RECORDS SUPPLIED
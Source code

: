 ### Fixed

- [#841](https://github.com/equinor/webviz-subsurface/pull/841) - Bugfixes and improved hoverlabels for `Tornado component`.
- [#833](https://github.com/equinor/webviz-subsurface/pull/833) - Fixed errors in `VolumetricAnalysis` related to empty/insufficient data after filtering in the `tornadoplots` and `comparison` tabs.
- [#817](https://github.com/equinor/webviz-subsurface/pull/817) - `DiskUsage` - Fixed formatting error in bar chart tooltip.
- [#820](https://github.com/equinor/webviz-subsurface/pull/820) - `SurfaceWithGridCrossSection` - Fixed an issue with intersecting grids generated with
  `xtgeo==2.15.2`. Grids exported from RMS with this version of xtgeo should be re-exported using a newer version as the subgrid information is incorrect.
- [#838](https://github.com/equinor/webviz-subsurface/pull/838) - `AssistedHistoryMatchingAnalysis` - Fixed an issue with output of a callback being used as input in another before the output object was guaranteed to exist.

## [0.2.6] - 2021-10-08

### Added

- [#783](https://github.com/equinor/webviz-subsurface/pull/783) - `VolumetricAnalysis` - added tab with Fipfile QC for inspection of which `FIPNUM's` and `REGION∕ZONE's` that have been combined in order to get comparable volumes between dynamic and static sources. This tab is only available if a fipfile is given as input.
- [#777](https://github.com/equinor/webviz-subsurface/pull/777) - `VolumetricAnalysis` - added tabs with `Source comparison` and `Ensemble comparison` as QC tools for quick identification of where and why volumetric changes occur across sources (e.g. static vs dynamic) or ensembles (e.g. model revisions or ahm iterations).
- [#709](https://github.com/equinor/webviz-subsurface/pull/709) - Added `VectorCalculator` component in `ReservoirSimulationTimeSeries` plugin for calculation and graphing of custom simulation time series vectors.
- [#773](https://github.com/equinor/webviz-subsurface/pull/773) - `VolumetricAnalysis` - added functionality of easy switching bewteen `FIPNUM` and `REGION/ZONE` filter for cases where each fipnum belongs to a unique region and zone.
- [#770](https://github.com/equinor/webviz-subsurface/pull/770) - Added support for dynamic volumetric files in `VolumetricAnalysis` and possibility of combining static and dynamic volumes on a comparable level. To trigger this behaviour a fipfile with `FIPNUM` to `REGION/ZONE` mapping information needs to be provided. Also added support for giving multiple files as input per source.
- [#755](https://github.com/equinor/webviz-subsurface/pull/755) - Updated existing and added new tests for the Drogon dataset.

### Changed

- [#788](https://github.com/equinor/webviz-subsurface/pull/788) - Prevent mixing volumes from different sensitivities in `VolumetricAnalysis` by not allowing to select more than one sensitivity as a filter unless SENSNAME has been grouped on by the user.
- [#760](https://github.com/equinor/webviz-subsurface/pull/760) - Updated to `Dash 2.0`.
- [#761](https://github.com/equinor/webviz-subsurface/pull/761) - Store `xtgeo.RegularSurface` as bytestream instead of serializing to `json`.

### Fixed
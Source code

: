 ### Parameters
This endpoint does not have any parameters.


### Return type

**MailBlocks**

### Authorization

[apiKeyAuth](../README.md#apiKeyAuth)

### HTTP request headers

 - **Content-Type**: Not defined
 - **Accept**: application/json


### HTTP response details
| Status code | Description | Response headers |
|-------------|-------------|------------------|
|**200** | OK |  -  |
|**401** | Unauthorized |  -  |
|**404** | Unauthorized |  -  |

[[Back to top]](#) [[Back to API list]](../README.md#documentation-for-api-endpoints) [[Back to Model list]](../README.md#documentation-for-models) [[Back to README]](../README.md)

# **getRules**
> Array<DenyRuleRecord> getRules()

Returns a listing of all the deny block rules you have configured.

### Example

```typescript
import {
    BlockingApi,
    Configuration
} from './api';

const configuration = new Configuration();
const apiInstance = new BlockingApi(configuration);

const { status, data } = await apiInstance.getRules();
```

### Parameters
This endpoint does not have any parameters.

EXERCISE DESCRIPTION
A complete, exact copy of the material is the expected answer.

PROBLEM SOLUTION
Source code

: ### Fixed

- [#841](https://github.com/equinor/webviz-subsurface/pull/841) - Bugfixes and improved hoverlabels for `Tornado component`.
- [#833](https://github.com/equinor/webviz-subsurface/pull/833) - Fixed errors in `VolumetricAnalysis` related to empty/insufficient data after filtering in the `tornadoplots` and `comparison` tabs.
- [#817](https://github.com/equinor/webviz-subsurface/pull/817) - `DiskUsage` - Fixed formatting error in bar chart tooltip.
- [#820](https://github.com/equinor/webviz-subsurface/pull/820) - `SurfaceWithGridCrossSection` - Fixed an issue with intersecting grids generated with
  `xtgeo==2.15.2`. Grids exported from RMS with this version of xtgeo should be re-exported using a newer version as the subgrid information is incorrect.
- [#838](https://github.com/equinor/webviz-subsurface/pull/838) - `AssistedHistoryMatchingAnalysis` - Fixed an issue with output of a callback being used as input in another before the output object was guaranteed to exist.

## [0.2.6] - 2021-10-08

### Added

- [#783](https://github.com/equinor/webviz-subsurface/pull/783) - `VolumetricAnalysis` - added tab with Fipfile QC for inspection of which `FIPNUM's` and `REGION∕ZONE's` that have been combined in order to get comparable volumes between dynamic and static sources. This tab is only available if a fipfile is given as input.
- [#777](https://github.com/equinor/webviz-subsurface/pull/777) - `VolumetricAnalysis` - added tabs with `Source comparison` and `Ensemble comparison` as QC tools for quick identification of where and why volumetric changes occur across sources (e.g. static vs dynamic) or ensembles (e.g. model revisions or ahm iterations).
- [#709](https://github.com/equinor/webviz-subsurface/pull/709) - Added `VectorCalculator` component in `ReservoirSimulationTimeSeries` plugin for calculation and graphing of custom simulation time series vectors.
- [#773](https://github.com/equinor/webviz-subsurface/pull/773) - `VolumetricAnalysis` - added functionality of easy switching bewteen `FIPNUM` and `REGION/ZONE` filter for cases where each fipnum belongs to a unique region and zone.
- [#770](https://github.com/equinor/webviz-subsurface/pull/770) - Added support for dynamic volumetric files in `VolumetricAnalysis` and possibility of combining static and dynamic volumes on a comparable level. To trigger this behaviour a fipfile with `FIPNUM` to `REGION/ZONE` mapping information needs to be provided. Also added support for giving multiple files as input per source.
- [#755](https://github.com/equinor/webviz-subsurface/pull/755) - Updated existing and added new tests for the Drogon dataset.

### Changed

- [#788](https://github.com/equinor/webviz-subsurface/pull/788) - Prevent mixing volumes from different sensitivities in `VolumetricAnalysis` by not allowing to select more than one sensitivity as a filter unless SENSNAME has been grouped on by the user.
- [#760](https://github.com/equinor/webviz-subsurface/pull/760) - Updated to `Dash 2.0`.
- [#761](https://github.com/equinor/webviz-subsurface/pull/761) - Store `xtgeo.RegularSurface` as bytestream instead of serializing to `json`.

### Fixed
Source code

: ### Parameters
This endpoint does not have any parameters.


### Return type

**MailBlocks**

### Authorization

[apiKeyAuth](../README.md#apiKeyAuth)

### HTTP request headers

 - **Content-Type**: Not defined
 - **Accept**: application/json


### HTTP response details
| Status code | Description | Response headers |
|-------------|-------------|------------------|
|**200** | OK |  -  |
|**401** | Unauthorized |  -  |
|**404** | Unauthorized |  -  |

[[Back to top]](#) [[Back to API list]](../README.md#documentation-for-api-endpoints) [[Back to Model list]](../README.md#documentation-for-models) [[Back to README]](../README.md)

# **getRules**
> Array<DenyRuleRecord> getRules()

Returns a listing of all the deny block rules you have configured.

### Example

```typescript
import {
    BlockingApi,
    Configuration
} from './api';

const configuration = new Configuration();
const apiInstance = new BlockingApi(configuration);

const { status, data } = await apiInstance.getRules();
```

### Parameters
This endpoint does not have any parameters.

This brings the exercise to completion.